Document images with source code ->
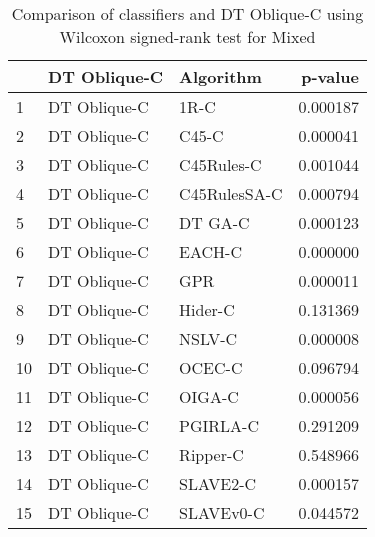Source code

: \begin{table}
\footnotesize
\caption{Comparison of classifiers and DT Oblique-C using Wilcoxon signed-rank test for Mixed}
\label{tab:DT Oblique-C wilcoxon Mixed comparison}
\begin{tabular}{lllr}
\hline
 & DT Oblique-C & Algorithm & p-value \\
\hline
1 & DT Oblique-C & 1R-C & 0.000187 \\
2 & DT Oblique-C & C45-C & 0.000041 \\
3 & DT Oblique-C & C45Rules-C & 0.001044 \\
4 & DT Oblique-C & C45RulesSA-C & 0.000794 \\
5 & DT Oblique-C & DT GA-C & 0.000123 \\
6 & DT Oblique-C & EACH-C & 0.000000 \\
7 & DT Oblique-C & GPR & 0.000011 \\
8 & DT Oblique-C & Hider-C & 0.131369 \\
9 & DT Oblique-C & NSLV-C & 0.000008 \\
10 & DT Oblique-C & OCEC-C & 0.096794 \\
11 & DT Oblique-C & OIGA-C & 0.000056 \\
12 & DT Oblique-C & PGIRLA-C & 0.291209 \\
13 & DT Oblique-C & Ripper-C & 0.548966 \\
14 & DT Oblique-C & SLAVE2-C & 0.000157 \\
15 & DT Oblique-C & SLAVEv0-C & 0.044572 \\
\hline
\end{tabular}
\end{table}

WORK REQUEST -> The response should contain only a verbatim copy of the lines from the line with "7 & DT Oblique-C & GPR & 0.000011 \\" to the final line of the records.

RESPONSE AREA ->
7 & DT Oblique-C & GPR & 0.000011 \\
8 & DT Oblique-C & Hider-C & 0.131369 \\
9 & DT Oblique-C & NSLV-C & 0.000008 \\
10 & DT Oblique-C & OCEC-C & 0.096794 \\
11 & DT Oblique-C & OIGA-C & 0.000056 \\
12 & DT Oblique-C & PGIRLA-C & 0.291209 \\
13 & DT Oblique-C & Ripper-C & 0.548966 \\
14 & DT Oblique-C & SLAVE2-C & 0.000157 \\
15 & DT Oblique-C & SLAVEv0-C & 0.044572 \\
\hline
\end{tabular}
\end{table}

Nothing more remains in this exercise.